Italy's Edoardo Molinari, 24, made seven birdies and needed just 18 putts through the 15 holes of the second round and overcame an early 3-down deficit to beat Dillon Dougherty, 22, of Woodland, Calif., for the U.S. Amateur title at Merion Golf Club, 4 and 3.
"That's pretty good," said Molinari when told of his putting stats and the fact that he was the first Italian to win the Amateur title. "That looked crazy to me too. The way I played was a once in a lifetime.
"I don't really know the difference between this morning and this afternoon. I was very calm from the beginning. All of a sudden the putts went in this afternoon instead of this morning. I went to the pro shop and bought a shirt because the one I had was all wet from the rain. I asked the guy in the shop for a magic shirt and probably he gave me the right one."
Molinaro's luck changed and he holed four putts of 25 feet or more in the afternoon. He one-putted 10 times in his last 15 holes.
"After he made that one on 11 (29th) from 40 feet, I didn't feel like it was over, but I felt like, man, this is getting ridiculous," said Dougherty, a senior at Northwestern University.
The match started under rainy skies and Molinari fell 3 down after 11 holes of the first round and was still 3 down at the break of the 36-hole final, but he moved quickly to pull within 1 down with winning birdies on the first two holes of the afternoon. He squared the match with a winning one-putt par on the 504-yard par 4 fifth (23rd) hole.
He took the lead for good two holes later with a birdie from nine feet before Dougherty missed his birdie try from a couple feet closer. Molinari then won holes 9 (27) and 11 (29) with birdies from more than 30 feet to go 3 up. At that point, he stood 6 under par for 13 holes in the afternoon, with the normal concessions of match play. He closed the match with another winning birdie from 30 feet on the 15th (33rd) hole.
"I knew he was going to play better than he played in the morning, or at least I planned on it," said Dougherty. "I played pretty good in the afternoon, but he just played unbelievably. A lot of times that's just what it comes down to, who makes the putts. When he made a lot of those putts, I was inside him and I ended up missing. You don't expect a guy to make that many putts in a U.S. Amateur final. I just felt like every putt he had was going in, and pretty much almost every one did."

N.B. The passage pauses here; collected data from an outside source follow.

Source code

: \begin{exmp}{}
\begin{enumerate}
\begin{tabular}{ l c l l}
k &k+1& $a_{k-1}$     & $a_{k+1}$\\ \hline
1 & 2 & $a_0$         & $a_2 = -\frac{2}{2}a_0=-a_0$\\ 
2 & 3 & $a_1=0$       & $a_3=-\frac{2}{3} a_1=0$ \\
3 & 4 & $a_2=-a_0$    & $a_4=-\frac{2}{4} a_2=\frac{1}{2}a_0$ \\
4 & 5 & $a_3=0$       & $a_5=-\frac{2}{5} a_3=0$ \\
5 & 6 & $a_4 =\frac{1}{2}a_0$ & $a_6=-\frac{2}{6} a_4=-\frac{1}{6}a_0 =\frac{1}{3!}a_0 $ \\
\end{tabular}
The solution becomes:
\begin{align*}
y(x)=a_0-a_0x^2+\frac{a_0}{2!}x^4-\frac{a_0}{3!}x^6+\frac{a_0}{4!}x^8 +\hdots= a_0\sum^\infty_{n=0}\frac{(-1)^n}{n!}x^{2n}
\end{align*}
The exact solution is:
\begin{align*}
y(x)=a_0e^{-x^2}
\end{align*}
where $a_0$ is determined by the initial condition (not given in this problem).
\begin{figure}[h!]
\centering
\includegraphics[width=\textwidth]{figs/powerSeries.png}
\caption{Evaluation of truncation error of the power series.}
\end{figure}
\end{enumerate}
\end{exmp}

Dougherty, whose father, Dan, was his caddie, never trailed for the first 24 holes. The two golfers traded a couple holes early before Dougherty won holes 9, 10 and 11 with a birdie and two pars for a 3-up lead. Molinari, who was to graduate with an engineering degree from Politecnico di Torino in September, righted the ship to take the next hole. But Dougherty increased his lead again with a winning par on the 17th.

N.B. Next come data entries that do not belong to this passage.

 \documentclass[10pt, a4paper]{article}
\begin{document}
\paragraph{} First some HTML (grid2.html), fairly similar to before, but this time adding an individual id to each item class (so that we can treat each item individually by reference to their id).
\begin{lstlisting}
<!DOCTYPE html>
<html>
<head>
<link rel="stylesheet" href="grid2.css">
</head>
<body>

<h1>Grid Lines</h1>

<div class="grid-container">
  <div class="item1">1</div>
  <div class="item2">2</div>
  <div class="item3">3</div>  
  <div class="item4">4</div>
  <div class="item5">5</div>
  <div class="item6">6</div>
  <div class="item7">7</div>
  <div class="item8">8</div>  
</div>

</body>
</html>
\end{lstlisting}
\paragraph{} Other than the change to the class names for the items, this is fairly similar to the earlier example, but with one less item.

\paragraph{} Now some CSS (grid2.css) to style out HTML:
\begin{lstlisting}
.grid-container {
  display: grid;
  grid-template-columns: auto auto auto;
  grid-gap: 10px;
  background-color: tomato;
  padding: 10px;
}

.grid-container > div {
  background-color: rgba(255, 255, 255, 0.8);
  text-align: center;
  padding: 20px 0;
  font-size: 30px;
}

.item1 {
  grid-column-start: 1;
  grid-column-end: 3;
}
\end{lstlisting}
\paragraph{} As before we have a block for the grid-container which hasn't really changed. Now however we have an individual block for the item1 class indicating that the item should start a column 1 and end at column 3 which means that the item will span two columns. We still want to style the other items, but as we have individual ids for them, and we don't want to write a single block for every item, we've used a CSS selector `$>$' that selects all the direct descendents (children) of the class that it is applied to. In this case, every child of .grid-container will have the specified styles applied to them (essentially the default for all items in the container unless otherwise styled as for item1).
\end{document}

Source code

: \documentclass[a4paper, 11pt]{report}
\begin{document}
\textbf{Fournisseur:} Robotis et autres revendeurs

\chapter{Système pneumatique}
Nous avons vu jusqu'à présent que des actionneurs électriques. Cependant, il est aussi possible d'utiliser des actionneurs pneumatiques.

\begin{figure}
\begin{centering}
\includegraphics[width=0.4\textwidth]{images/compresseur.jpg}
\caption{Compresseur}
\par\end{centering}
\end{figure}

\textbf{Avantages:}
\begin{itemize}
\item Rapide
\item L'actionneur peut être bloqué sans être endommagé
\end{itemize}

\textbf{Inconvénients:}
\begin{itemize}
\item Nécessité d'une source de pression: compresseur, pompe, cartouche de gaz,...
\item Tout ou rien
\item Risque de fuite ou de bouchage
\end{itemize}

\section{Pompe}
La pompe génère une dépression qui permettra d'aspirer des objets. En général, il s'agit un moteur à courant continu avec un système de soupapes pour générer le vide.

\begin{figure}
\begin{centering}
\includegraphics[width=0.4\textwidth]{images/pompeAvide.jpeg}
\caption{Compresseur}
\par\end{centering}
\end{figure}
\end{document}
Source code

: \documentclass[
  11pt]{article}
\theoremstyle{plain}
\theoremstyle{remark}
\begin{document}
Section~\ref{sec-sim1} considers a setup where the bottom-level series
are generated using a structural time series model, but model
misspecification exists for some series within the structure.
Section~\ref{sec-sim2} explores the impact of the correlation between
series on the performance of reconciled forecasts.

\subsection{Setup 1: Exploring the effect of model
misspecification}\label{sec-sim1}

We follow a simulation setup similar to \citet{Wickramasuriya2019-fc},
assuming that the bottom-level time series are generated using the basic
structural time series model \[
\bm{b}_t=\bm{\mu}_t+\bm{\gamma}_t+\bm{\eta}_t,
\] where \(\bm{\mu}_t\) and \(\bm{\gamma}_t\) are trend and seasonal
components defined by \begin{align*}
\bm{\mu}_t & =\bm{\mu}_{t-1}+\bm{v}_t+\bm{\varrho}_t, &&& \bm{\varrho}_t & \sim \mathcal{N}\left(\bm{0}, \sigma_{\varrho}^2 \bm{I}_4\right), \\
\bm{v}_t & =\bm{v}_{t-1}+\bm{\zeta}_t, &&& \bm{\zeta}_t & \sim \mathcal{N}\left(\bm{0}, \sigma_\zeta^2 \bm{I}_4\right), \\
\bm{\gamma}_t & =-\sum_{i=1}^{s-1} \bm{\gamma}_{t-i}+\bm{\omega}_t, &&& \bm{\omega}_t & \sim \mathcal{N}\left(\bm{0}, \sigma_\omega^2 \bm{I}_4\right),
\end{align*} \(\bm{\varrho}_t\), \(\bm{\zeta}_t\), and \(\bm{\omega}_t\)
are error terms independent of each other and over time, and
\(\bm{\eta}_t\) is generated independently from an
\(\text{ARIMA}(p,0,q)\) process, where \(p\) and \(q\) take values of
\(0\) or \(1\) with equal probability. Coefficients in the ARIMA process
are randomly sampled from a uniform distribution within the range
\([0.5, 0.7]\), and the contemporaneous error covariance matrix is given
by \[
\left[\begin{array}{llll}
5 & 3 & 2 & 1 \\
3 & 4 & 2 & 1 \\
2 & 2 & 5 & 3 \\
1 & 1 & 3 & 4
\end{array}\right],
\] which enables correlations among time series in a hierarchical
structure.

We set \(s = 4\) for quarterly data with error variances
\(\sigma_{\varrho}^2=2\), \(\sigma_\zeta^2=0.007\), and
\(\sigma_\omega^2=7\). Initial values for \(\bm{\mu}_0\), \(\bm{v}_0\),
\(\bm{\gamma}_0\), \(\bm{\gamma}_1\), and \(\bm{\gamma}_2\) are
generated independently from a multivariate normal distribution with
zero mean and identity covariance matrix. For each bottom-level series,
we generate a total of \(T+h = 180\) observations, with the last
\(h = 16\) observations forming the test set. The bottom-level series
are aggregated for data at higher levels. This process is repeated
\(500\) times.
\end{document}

"I don't want to play any different this afternoon," said Dougherty, before the afternoon session began. "Considering the early rain and the nerves of being in the final, I think I hit a lot of quality shots."

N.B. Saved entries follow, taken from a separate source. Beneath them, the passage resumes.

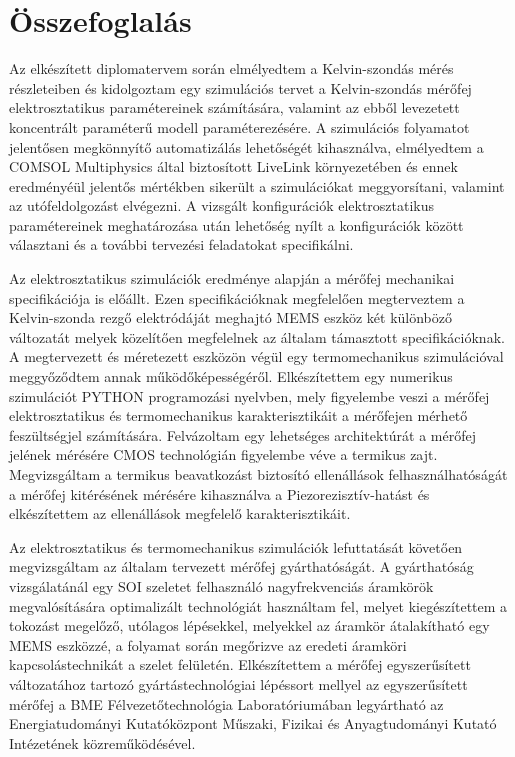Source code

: \chapter{Összefoglalás}

Az elkészített diplomatervem során elmélyedtem a Kelvin-szondás mérés részleteiben és kidolgoztam egy szimulációs tervet a Kelvin-szondás mérőfej elektrosztatikus paramétereinek számítására, valamint az ebből levezetett koncentrált paraméterű modell paraméterezésére. A szimulációs folyamatot jelentősen megkönnyítő automatizálás lehetőségét kihasználva, elmélyedtem a COMSOL Multiphysics által biztosított LiveLink környezetében és ennek eredményéül jelentős mértékben sikerült a szimulációkat meggyorsítani, valamint az utófeldolgozást elvégezni. A vizsgált konfigurációk elektrosztatikus paramétereinek meghatározása után lehetőség nyílt a konfigurációk között választani és a további tervezési feladatokat specifikálni.

Az elektrosztatikus szimulációk eredménye alapján a mérőfej mechanikai specifikációja is előállt. Ezen specifikációknak megfelelően megterveztem a Kelvin-szonda rezgő elektródáját meghajtó MEMS eszköz két különböző változatát melyek közelítően megfelelnek az általam támasztott specifikációknak. A megtervezett és méretezett eszközön végül egy termomechanikus szimulációval meggyőződtem annak működőképességéről. Elkészítettem egy numerikus szimulációt PYTHON programozási nyelvben, mely figyelembe veszi a mérőfej elektrosztatikus és termomechanikus karakterisztikáit a mérőfejen mérhető feszültségjel számítására. Felvázoltam egy lehetséges architektúrát a mérőfej jelének mérésére CMOS technológián figyelembe véve a termikus zajt. Megvizsgáltam a termikus beavatkozást biztosító ellenállások felhasználhatóságát a mérőfej kitérésének mérésére kihasználva a Piezorezisztív-hatást és elkészítettem az ellenállások megfelelő karakterisztikáit.

Az elektrosztatikus és termomechanikus szimulációk lefuttatását követően megvizsgáltam az általam tervezett mérőfej gyárthatóságát. A gyárthatóság vizsgálatánál egy SOI szeletet felhasználó nagyfrekvenciás áramkörök megvalósítására optimalizált technológiát használtam fel, melyet kiegészítettem a tokozást megelőző, utólagos lépésekkel, melyekkel az áramkör átalakítható egy MEMS eszközzé, a folyamat során megőrizve az eredeti áramköri kapcsolástechnikát a szelet felületén. Elkészítettem a mérőfej egyszerűsített változatához tartozó gyártástechnológiai lépéssort mellyel az egyszerűsített mérőfej a BME Félvezetőtechnológia Laboratóriumában legyártható az Energiatudományi Kutatóközpont Műszaki, Fizikai és Anyagtudományi Kutató Intézetének közreműködésével.
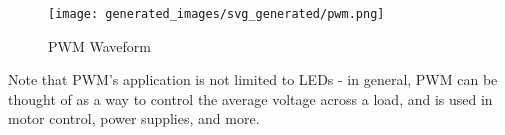 \documentclass[main.tex]{subfiles}
\begin{document}
\begin{figure}[H]
    \centering
    \texttt{[image: generated\_images/svg\_generated/pwm.png]}
    \caption{PWM Waveform}
    \label{fig:pwm_waveform}
\end{figure}

\noindent Note that PWM's application is not limited to LEDs - in general, PWM can be thought of as a way to control the average voltage across a load, and is used in motor control, power supplies, and more. 
\end{document}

He continued to hit quality shots and stood even par through the 15 holes of the afternoon, good enough to win almost any match contested over the week-long championship.
Each golfer was playing in his first Amateur and won exemptions into next year's U.S. Open and Masters Tournament by reaching the final. Molinari also is offered a spot in the next British Open. The exemptions are offered only if the golfers remain amateurs.
Molinari, who won the 2001 Italian Amateur and the 2003 Turkish Amateur, had planned to turn professional this fall and attempt to join the European Tour, where his younger brother, Francesco, already plays, but his success in the Amateur altered his plans.
He narrowly survived the cut to match play after two rounds of stroke-play qualifying, and needed a miracle to hole-out from a greenside bunker on his final hole just to be one of the 19 players in a playoff for the last 17 spots in match play. He advanced with two consecutive pars, and was on his way.
Dougherty reached the final with a comeback win over J.C. Deacon, 22, of Canada, in his semifinal match. He won holes 17 and 18 for a 1-up win. Molinari was 5 up in his semifinal and walked away with a 2-and-1 win over Austin Eaton, 36, of North Sutton, N.H., the 2004 U.S. Mid-Amateur champion.
Charlie Beljan of Mesa, Ariz., set the pace with a 6under 64 at Philadelphia Country Club on the first day of stroke play. However, James Lepp of Canada overtook the field for medalist honors with his 65 at Philadelphia C.C. on day two. In 311 rounds of stroke play at Merion, only four scores were under par, and each just barely, with a 1-under 69.